__WHAT THE EXERCISE ASKS__. Restate every entry verbatim; drop the pictures.

__MATERIAL SUPPLIED__.
※ ※ ※

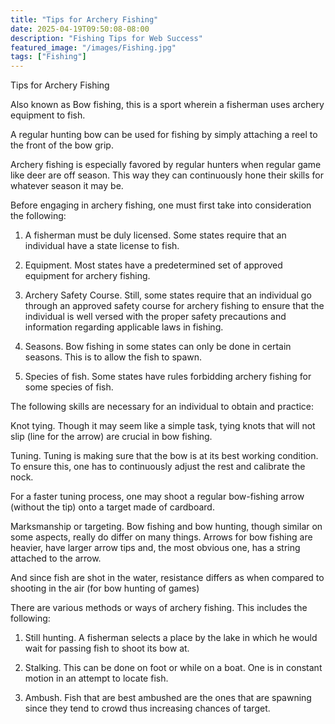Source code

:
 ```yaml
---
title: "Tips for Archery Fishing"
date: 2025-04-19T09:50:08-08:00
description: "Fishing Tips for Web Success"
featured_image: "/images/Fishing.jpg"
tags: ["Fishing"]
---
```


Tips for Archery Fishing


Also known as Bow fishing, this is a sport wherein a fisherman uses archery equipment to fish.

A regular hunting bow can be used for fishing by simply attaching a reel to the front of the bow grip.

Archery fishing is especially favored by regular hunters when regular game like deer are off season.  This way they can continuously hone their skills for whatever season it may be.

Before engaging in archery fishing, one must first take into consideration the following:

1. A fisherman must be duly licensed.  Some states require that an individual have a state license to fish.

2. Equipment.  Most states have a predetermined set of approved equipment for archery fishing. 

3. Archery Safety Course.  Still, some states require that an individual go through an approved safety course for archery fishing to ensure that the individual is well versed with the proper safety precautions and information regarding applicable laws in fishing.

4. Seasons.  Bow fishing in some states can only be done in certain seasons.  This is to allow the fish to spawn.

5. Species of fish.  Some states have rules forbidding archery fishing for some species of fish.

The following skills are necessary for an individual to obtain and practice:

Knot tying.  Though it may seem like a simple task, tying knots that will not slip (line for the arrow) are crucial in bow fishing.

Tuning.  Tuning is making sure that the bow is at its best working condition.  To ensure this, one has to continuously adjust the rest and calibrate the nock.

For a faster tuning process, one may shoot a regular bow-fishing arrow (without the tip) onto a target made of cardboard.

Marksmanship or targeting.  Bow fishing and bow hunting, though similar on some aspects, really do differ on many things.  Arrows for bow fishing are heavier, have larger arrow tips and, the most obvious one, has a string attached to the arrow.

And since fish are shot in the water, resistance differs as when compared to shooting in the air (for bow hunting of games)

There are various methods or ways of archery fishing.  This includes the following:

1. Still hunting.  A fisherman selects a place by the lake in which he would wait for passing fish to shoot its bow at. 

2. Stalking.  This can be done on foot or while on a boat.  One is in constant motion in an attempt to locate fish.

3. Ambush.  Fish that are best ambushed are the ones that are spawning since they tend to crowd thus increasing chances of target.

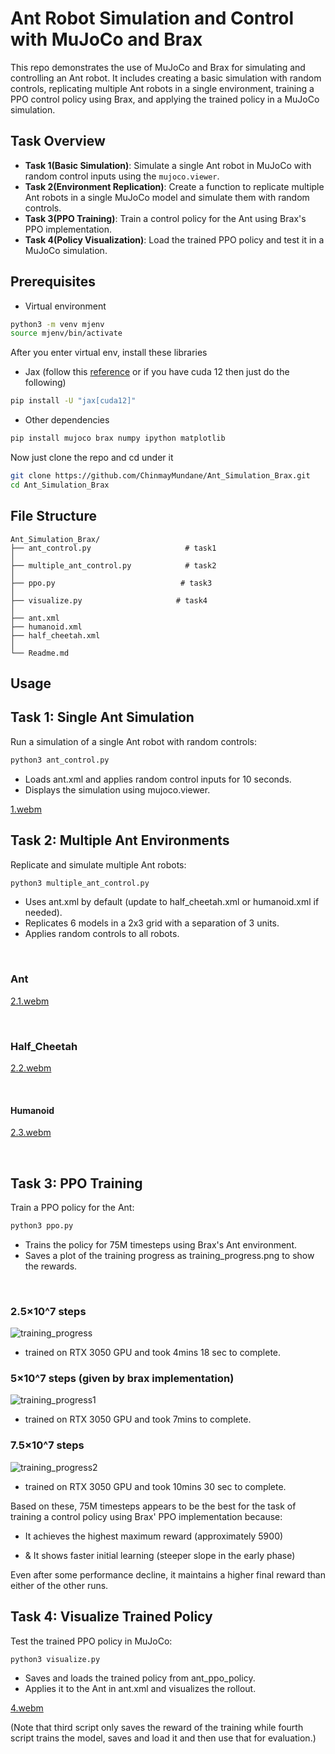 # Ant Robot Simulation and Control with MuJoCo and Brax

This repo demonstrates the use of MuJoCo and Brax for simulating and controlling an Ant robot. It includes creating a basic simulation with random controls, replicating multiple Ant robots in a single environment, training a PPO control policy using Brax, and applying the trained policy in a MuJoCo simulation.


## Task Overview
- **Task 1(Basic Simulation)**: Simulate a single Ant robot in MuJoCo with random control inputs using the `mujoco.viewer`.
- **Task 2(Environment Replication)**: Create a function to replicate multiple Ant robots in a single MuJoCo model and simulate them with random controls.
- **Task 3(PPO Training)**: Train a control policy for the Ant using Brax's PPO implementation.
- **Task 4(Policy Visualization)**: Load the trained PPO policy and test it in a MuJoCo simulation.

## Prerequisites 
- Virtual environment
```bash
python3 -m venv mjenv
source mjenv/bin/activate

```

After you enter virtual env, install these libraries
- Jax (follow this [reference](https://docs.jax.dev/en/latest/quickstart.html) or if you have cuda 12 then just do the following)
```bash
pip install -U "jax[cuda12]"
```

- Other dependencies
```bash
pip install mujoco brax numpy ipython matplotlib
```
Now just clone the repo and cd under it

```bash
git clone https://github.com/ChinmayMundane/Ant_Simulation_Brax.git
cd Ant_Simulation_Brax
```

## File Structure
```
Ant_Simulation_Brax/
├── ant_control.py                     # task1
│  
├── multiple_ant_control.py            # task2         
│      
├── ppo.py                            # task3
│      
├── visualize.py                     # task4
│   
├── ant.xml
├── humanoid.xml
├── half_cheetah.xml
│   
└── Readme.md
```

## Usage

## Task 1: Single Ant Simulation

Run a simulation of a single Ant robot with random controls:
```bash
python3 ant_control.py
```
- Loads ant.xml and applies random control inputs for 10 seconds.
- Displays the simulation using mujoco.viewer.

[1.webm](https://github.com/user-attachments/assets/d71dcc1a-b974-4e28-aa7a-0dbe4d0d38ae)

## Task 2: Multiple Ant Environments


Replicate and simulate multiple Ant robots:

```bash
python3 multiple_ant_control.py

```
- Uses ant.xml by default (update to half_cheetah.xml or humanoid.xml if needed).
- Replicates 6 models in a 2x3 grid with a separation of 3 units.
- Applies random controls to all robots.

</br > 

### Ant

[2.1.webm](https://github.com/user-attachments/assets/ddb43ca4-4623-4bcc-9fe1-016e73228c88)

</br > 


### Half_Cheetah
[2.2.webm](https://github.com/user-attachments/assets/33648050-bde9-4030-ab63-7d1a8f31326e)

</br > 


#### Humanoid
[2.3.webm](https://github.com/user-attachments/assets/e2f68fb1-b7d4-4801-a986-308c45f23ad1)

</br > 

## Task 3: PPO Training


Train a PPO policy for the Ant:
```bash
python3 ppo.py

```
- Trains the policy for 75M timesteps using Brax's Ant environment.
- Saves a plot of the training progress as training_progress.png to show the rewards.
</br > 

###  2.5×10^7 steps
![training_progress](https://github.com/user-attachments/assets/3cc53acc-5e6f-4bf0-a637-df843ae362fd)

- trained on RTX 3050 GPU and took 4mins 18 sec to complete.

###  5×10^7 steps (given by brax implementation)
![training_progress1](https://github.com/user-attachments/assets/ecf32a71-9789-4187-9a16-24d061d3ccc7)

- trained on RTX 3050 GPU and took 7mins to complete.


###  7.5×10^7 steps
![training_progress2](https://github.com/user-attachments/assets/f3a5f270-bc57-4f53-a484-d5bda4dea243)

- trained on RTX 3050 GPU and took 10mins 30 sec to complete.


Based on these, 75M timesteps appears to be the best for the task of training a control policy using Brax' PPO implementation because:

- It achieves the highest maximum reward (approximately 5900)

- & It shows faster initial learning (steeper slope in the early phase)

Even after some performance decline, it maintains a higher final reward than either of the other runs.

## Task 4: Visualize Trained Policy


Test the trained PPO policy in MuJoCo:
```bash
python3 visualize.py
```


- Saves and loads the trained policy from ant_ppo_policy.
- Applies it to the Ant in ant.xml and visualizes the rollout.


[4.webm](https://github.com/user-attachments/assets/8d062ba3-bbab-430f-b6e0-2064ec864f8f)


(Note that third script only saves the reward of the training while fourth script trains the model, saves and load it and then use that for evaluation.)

※ ※ ※

__ANSWER TO THIS TASK__.
Source code

:
 ```yaml
---
title: "Tips for Archery Fishing"
date: 2025-04-19T09:50:08-08:00
description: "Fishing Tips for Web Success"
featured_image: "/images/Fishing.jpg"
tags: ["Fishing"]
---
```


Tips for Archery Fishing


Also known as Bow fishing, this is a sport wherein a fisherman uses archery equipment to fish.

A regular hunting bow can be used for fishing by simply attaching a reel to the front of the bow grip.

Archery fishing is especially favored by regular hunters when regular game like deer are off season.  This way they can continuously hone their skills for whatever season it may be.

Before engaging in archery fishing, one must first take into consideration the following:

1. A fisherman must be duly licensed.  Some states require that an individual have a state license to fish.

2. Equipment.  Most states have a predetermined set of approved equipment for archery fishing. 

3. Archery Safety Course.  Still, some states require that an individual go through an approved safety course for archery fishing to ensure that the individual is well versed with the proper safety precautions and information regarding applicable laws in fishing.

4. Seasons.  Bow fishing in some states can only be done in certain seasons.  This is to allow the fish to spawn.

5. Species of fish.  Some states have rules forbidding archery fishing for some species of fish.

The following skills are necessary for an individual to obtain and practice:

Knot tying.  Though it may seem like a simple task, tying knots that will not slip (line for the arrow) are crucial in bow fishing.

Tuning.  Tuning is making sure that the bow is at its best working condition.  To ensure this, one has to continuously adjust the rest and calibrate the nock.

For a faster tuning process, one may shoot a regular bow-fishing arrow (without the tip) onto a target made of cardboard.

Marksmanship or targeting.  Bow fishing and bow hunting, though similar on some aspects, really do differ on many things.  Arrows for bow fishing are heavier, have larger arrow tips and, the most obvious one, has a string attached to the arrow.

And since fish are shot in the water, resistance differs as when compared to shooting in the air (for bow hunting of games)

There are various methods or ways of archery fishing.  This includes the following:

1. Still hunting.  A fisherman selects a place by the lake in which he would wait for passing fish to shoot its bow at. 

2. Stalking.  This can be done on foot or while on a boat.  One is in constant motion in an attempt to locate fish.

3. Ambush.  Fish that are best ambushed are the ones that are spawning since they tend to crowd thus increasing chances of target.

 # Ant Robot Simulation and Control with MuJoCo and Brax

This repo demonstrates the use of MuJoCo and Brax for simulating and controlling an Ant robot. It includes creating a basic simulation with random controls, replicating multiple Ant robots in a single environment, training a PPO control policy using Brax, and applying the trained policy in a MuJoCo simulation.


## Task Overview
- **Task 1(Basic Simulation)**: Simulate a single Ant robot in MuJoCo with random control inputs using the `mujoco.viewer`.
- **Task 2(Environment Replication)**: Create a function to replicate multiple Ant robots in a single MuJoCo model and simulate them with random controls.
- **Task 3(PPO Training)**: Train a control policy for the Ant using Brax's PPO implementation.
- **Task 4(Policy Visualization)**: Load the trained PPO policy and test it in a MuJoCo simulation.

## Prerequisites 
- Virtual environment
```bash
python3 -m venv mjenv
source mjenv/bin/activate

```

After you enter virtual env, install these libraries
- Jax (follow this [reference](https://docs.jax.dev/en/latest/quickstart.html) or if you have cuda 12 then just do the following)
```bash
pip install -U "jax[cuda12]"
```

- Other dependencies
```bash
pip install mujoco brax numpy ipython matplotlib
```
Now just clone the repo and cd under it

```bash
git clone https://github.com/ChinmayMundane/Ant_Simulation_Brax.git
cd Ant_Simulation_Brax
```

## File Structure
```
Ant_Simulation_Brax/
├── ant_control.py                     # task1
│  
├── multiple_ant_control.py            # task2         
│      
├── ppo.py                            # task3
│      
├── visualize.py                     # task4
│   
├── ant.xml
├── humanoid.xml
├── half_cheetah.xml
│   
└── Readme.md
```

## Usage

## Task 1: Single Ant Simulation

Run a simulation of a single Ant robot with random controls:
```bash
python3 ant_control.py
```
- Loads ant.xml and applies random control inputs for 10 seconds.
- Displays the simulation using mujoco.viewer.

[1.webm](https://github.com/user-attachments/assets/d71dcc1a-b974-4e28-aa7a-0dbe4d0d38ae)

## Task 2: Multiple Ant Environments


Replicate and simulate multiple Ant robots:

```bash
python3 multiple_ant_control.py

```
- Uses ant.xml by default (update to half_cheetah.xml or humanoid.xml if needed).
- Replicates 6 models in a 2x3 grid with a separation of 3 units.
- Applies random controls to all robots.

</br > 

### Ant

[2.1.webm](https://github.com/user-attachments/assets/ddb43ca4-4623-4bcc-9fe1-016e73228c88)

</br > 


### Half_Cheetah
[2.2.webm](https://github.com/user-attachments/assets/33648050-bde9-4030-ab63-7d1a8f31326e)

</br > 


#### Humanoid
[2.3.webm](https://github.com/user-attachments/assets/e2f68fb1-b7d4-4801-a986-308c45f23ad1)

</br > 

## Task 3: PPO Training


Train a PPO policy for the Ant:
```bash
python3 ppo.py

```
- Trains the policy for 75M timesteps using Brax's Ant environment.
- Saves a plot of the training progress as training_progress.png to show the rewards.
</br > 

###  2.5×10^7 steps
![training_progress](https://github.com/user-attachments/assets/3cc53acc-5e6f-4bf0-a637-df843ae362fd)

- trained on RTX 3050 GPU and took 4mins 18 sec to complete.

###  5×10^7 steps (given by brax implementation)
![training_progress1](https://github.com/user-attachments/assets/ecf32a71-9789-4187-9a16-24d061d3ccc7)

- trained on RTX 3050 GPU and took 7mins to complete.


###  7.5×10^7 steps
![training_progress2](https://github.com/user-attachments/assets/f3a5f270-bc57-4f53-a484-d5bda4dea243)

- trained on RTX 3050 GPU and took 10mins 30 sec to complete.


Based on these, 75M timesteps appears to be the best for the task of training a control policy using Brax' PPO implementation because:

- It achieves the highest maximum reward (approximately 5900)

- & It shows faster initial learning (steeper slope in the early phase)

Even after some performance decline, it maintains a higher final reward than either of the other runs.

## Task 4: Visualize Trained Policy


Test the trained PPO policy in MuJoCo:
```bash
python3 visualize.py
```


- Saves and loads the trained policy from ant_ppo_policy.
- Applies it to the Ant in ant.xml and visualizes the rollout.


[4.webm](https://github.com/user-attachments/assets/8d062ba3-bbab-430f-b6e0-2064ec864f8f)


(Note that third script only saves the reward of the training while fourth script trains the model, saves and load it and then use that for evaluation.)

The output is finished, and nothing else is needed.